Another interesting feature for airlines is the "Route Analyser," which is a tool for carrier route planning that shows the most profitable routes flown, and which have low fares and/or empty seats. The team also proposed a "Simulator View" which can actually include storm and delay data, among other points.
Finally, the team's comprehensive look at the data included blog and social information to show airlines what people are researching and talking about in open forums.
The team did a fantastic job at pulling together valuable data points into an interface that could be easily used as a data-rich dashboard for data-driven decisions.
FlightR provided a very simple and visually appealing interface for flight intelligence.
The tool demonstrated correlation between time people go on flights and time of day that they make flights. The user can set a variety of parameters, such as fare cost and time of day, using a slider to see how changing one variable affects another.
Sundar Narasimhan, of Google:
"I thought flightR created a search/exploration user experience that focused on simplicity and business value."
This visualization tool allows ability to see which flights are cheaper during which daypart, especially appealing to those who have a set budget and want to search via budget rather than time of day. A surprisingly fresh twist, as many folks are simply changing dates and times to look for a flight withing their already-defined budget.
The tool also allows simple visualization of pricing trends over time, again allowing fare-minded individuals to see when the most affordable time to travel could be.
AUDIENCE FAVORITE: Amadeus' pop culture travel concept
A large team from Amadeus came together to first determine the search spikes associated with place-based pop culture content.
By parsing search data following popular television shows, like the Amazing Race, the team was able to show how pop culture exposure delivers a visible boosts in destination-related searches. They found 100 correlations between travel search spikes and pop culture mentions.

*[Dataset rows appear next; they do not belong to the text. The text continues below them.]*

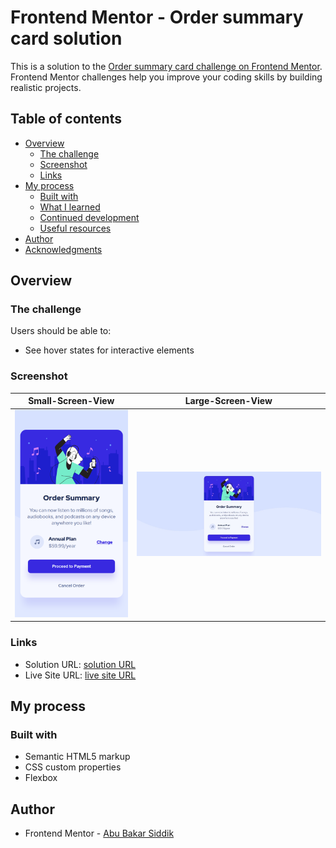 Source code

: # Frontend Mentor - Order summary card solution

This is a solution to the [Order summary card challenge on Frontend Mentor](https://www.frontendmentor.io/challenges/order-summary-component-QlPmajDUj). Frontend Mentor challenges help you improve your coding skills by building realistic projects.

## Table of contents

- [Overview](#overview)
  - [The challenge](#the-challenge)
  - [Screenshot](#screenshot)
  - [Links](#links)
- [My process](#my-process)
  - [Built with](#built-with)
  - [What I learned](#what-i-learned)
  - [Continued development](#continued-development)
  - [Useful resources](#useful-resources)
- [Author](#author)
- [Acknowledgments](#acknowledgments)

## Overview

### The challenge

Users should be able to:

- See hover states for interactive elements

### Screenshot

| Small-Screen-View                    | Large-Screen-View                      |
| ------------------------------------ | -------------------------------------- |
| <img src="screenshots/Mobile.png" /> | <img src="screenshots/Desktop.jpeg" /> |

### Links

- Solution URL: [ solution URL ](https://github.com/ABU-BAKAR-S/Frontend-Mentor-Order-Summary-Card)
- Live Site URL: [ live site URL ](https://abu-bakar-s.github.io/Frontend-Mentor-Order-Summary-Card/)

## My process

### Built with

- Semantic HTML5 markup
- CSS custom properties
- Flexbox

## Author

- Frontend Mentor - [Abu Bakar Siddik](https://www.frontendmentor.io/profile/ABU-BAKAR-S)
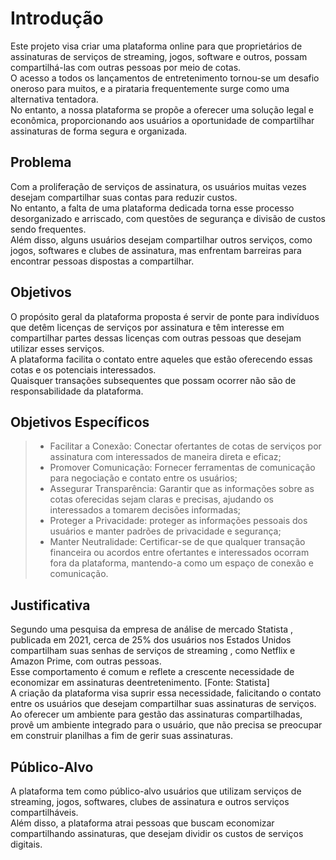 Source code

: # Introdução
Este projeto visa criar uma plataforma online para que proprietários de assinaturas de serviços de streaming, jogos, software e outros, possam compartilhá-las com outras pessoas por meio de cotas.<br>
O acesso a todos os lançamentos de entretenimento tornou-se um desafio oneroso para muitos, e a pirataria frequentemente surge como uma alternativa tentadora. <br>
No entanto, a nossa plataforma se propõe a oferecer uma solução legal e econômica, proporcionando aos usuários a oportunidade de compartilhar assinaturas de forma segura e organizada.<br>


## Problema
Com a proliferação de serviços de assinatura, os usuários muitas vezes desejam compartilhar suas contas para reduzir custos.<br>
No entanto, a falta de uma plataforma dedicada torna esse processo desorganizado e arriscado, com questões de segurança e divisão de custos sendo frequentes.<br>
Além disso, alguns usuários desejam compartilhar outros serviços, como jogos, softwares e clubes de assinatura, mas enfrentam barreiras para encontrar pessoas dispostas a compartilhar.



## Objetivos
O propósito geral da plataforma proposta é servir de ponte para indivíduos que detêm licenças de serviços por assinatura e têm interesse em compartilhar partes dessas licenças com outras pessoas que desejam utilizar esses serviços.<br>
A plataforma facilita o contato entre aqueles que estão oferecendo essas cotas e os potenciais interessados.<br> 
Quaisquer transações subsequentes que possam ocorrer não são de responsabilidade da plataforma.<br>

## Objetivos Específicos
> - Facilitar a Conexão: Conectar ofertantes de cotas de serviços por assinatura com interessados de maneira direta e eficaz;<br>
> - Promover Comunicação: Fornecer ferramentas de comunicação para negociação e contato entre os usuários;<br>
> - Assegurar Transparência: Garantir que as informações sobre as cotas oferecidas sejam claras e precisas, ajudando os interessados a tomarem decisões informadas;<br>
> - Proteger a Privacidade: proteger as informações pessoais dos usuários e manter padrões de privacidade e segurança;<br>
> - Manter Neutralidade: Certificar-se de que qualquer transação financeira ou acordos entre ofertantes e interessados ocorram fora da plataforma, mantendo-a como um espaço de conexão e comunicação.<br>


## Justificativa

Segundo uma pesquisa da empresa de análise de mercado Statista , publicada em 2021, cerca de 25% dos usuários nos Estados Unidos compartilham suas senhas de serviços de streaming , como Netflix e Amazon Prime, com outras pessoas. <br>
Esse comportamento é comum e reflete a crescente necessidade de economizar em assinaturas deentretenimento. [Fonte: Statista]<br>
A criação da plataforma visa suprir essa necessidade, falicitando o contato entre os usuários que desejam compartilhar suas assinaturas de serviços.<br>
Ao oferecer um ambiente para gestão das assinaturas compartilhadas, provê um ambiente integrado para o usuário, que não precisa se preocupar em construir planilhas a fim de gerir suas assinaturas.<br>


## Público-Alvo

A plataforma tem como público-alvo usuários que utilizam serviços de streaming, jogos, softwares, clubes de assinatura e outros serviços compartilháveis.<br> 
Além disso, a plataforma atrai pessoas que buscam economizar compartilhando assinaturas, que desejam dividir os custos de serviços digitais.<br>


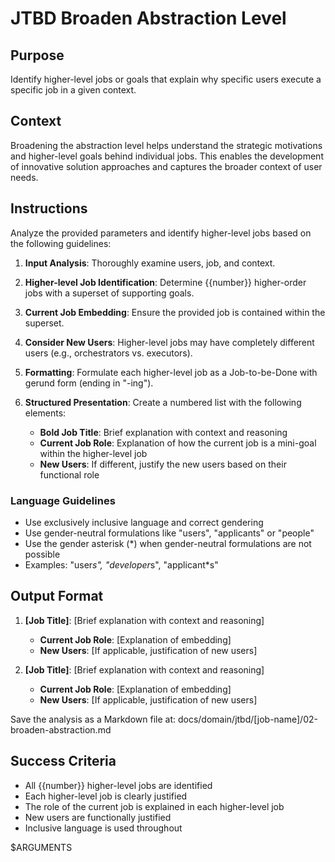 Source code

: # JTBD Broaden Abstraction Level

## Purpose

Identify higher-level jobs or goals that explain why specific users execute a specific job in a given context.

## Context

Broadening the abstraction level helps understand the strategic motivations and higher-level goals behind individual jobs. This enables the development of innovative solution approaches and captures the broader context of user needs.

## Instructions

Analyze the provided parameters and identify higher-level jobs based on the following guidelines:

1. **Input Analysis**: Thoroughly examine users, job, and context.

2. **Higher-level Job Identification**: Determine {{number}} higher-order jobs with a superset of supporting goals.

3. **Current Job Embedding**: Ensure the provided job is contained within the superset.

4. **Consider New Users**: Higher-level jobs may have completely different users (e.g., orchestrators vs. executors).

5. **Formatting**: Formulate each higher-level job as a Job-to-be-Done with gerund form (ending in "-ing").

6. **Structured Presentation**: Create a numbered list with the following elements:
   - **Bold Job Title**: Brief explanation with context and reasoning
   - **Current Job Role**: Explanation of how the current job is a mini-goal within the higher-level job
   - **New Users**: If different, justify the new users based on their functional role

### Language Guidelines

- Use exclusively inclusive language and correct gendering
- Use gender-neutral formulations like "users", "applicants" or "people"
- Use the gender asterisk (*) when gender-neutral formulations are not possible
- Examples: "user*s", "developer*s", "applicant*s"

## Output Format

1. **[Job Title]**: [Brief explanation with context and reasoning]
   - **Current Job Role**: [Explanation of embedding]
   - **New Users**: [If applicable, justification of new users]

2. **[Job Title]**: [Brief explanation with context and reasoning]
   - **Current Job Role**: [Explanation of embedding]
   - **New Users**: [If applicable, justification of new users]

Save the analysis as a Markdown file at: docs/domain/jtbd/[job-name]/02-broaden-abstraction.md

## Success Criteria

- All {{number}} higher-level jobs are identified
- Each higher-level job is clearly justified
- The role of the current job is explained in each higher-level job
- New users are functionally justified
- Inclusive language is used throughout

$ARGUMENTS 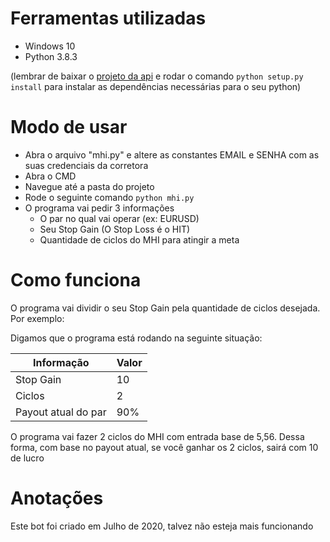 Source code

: # Ferramentas utilizadas

- Windows 10
- Python 3.8.3

(lembrar de baixar o [projeto da api](https://github.com/Lu-Yi-Hsun/iqoptionapi) e rodar o comando `python setup.py install` para instalar as dependências necessárias para o seu python)

# Modo de usar

- Abra o arquivo "mhi.py" e altere as constantes EMAIL e SENHA com as suas credenciais da corretora
- Abra o CMD
- Navegue até a pasta do projeto
- Rode o seguinte comando `python mhi.py`
- O programa vai pedir 3 informações
    - O par no qual vai operar (ex: EURUSD)
    - Seu Stop Gain (O Stop Loss é o HIT)
    - Quantidade de ciclos do MHI para atingir a meta

# Como funciona

O programa vai dividir o seu Stop Gain pela quantidade de ciclos desejada. Por exemplo:

Digamos que o programa está rodando na seguinte situação:

| Informação | Valor |
| --- | --- |
| Stop Gain | 10 |
| Ciclos | 2 |
| Payout atual do par | 90% |

O programa vai fazer 2 ciclos do MHI com entrada base de 5,56. Dessa forma, com base no payout atual, se você ganhar os 2 ciclos, sairá com 10 de lucro

# Anotações

Este bot foi criado em Julho de 2020, talvez não esteja mais funcionando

They then used that knowledge to put together an interface that would allow users to search according to specific shows. This interface would not only allow travelers to search trips according to their favorite shows, but scheduled events related to showtimes could be integrated into destination marketing campaigns.
The team sees that predictive models could be built based on further analysis, so they would be able to provide more real-time feedback. Also, the input data could also be expanded to include social media details that can inform the pop culture travel destinations.
Judge and Tnooz co-founder Gene Quinn summed the results up very well, focusing on the difficulties of the time limitation - and how future hacks could take advantage of more time to crunch data as a key step towards even more robust final hacks.
"With few exceptions, all the teams presented findings that begged for more time and analysis of the data. The point of this big data hackathon was not to wind up with a product, but with questions for more study that could lead to something like a product or a tool."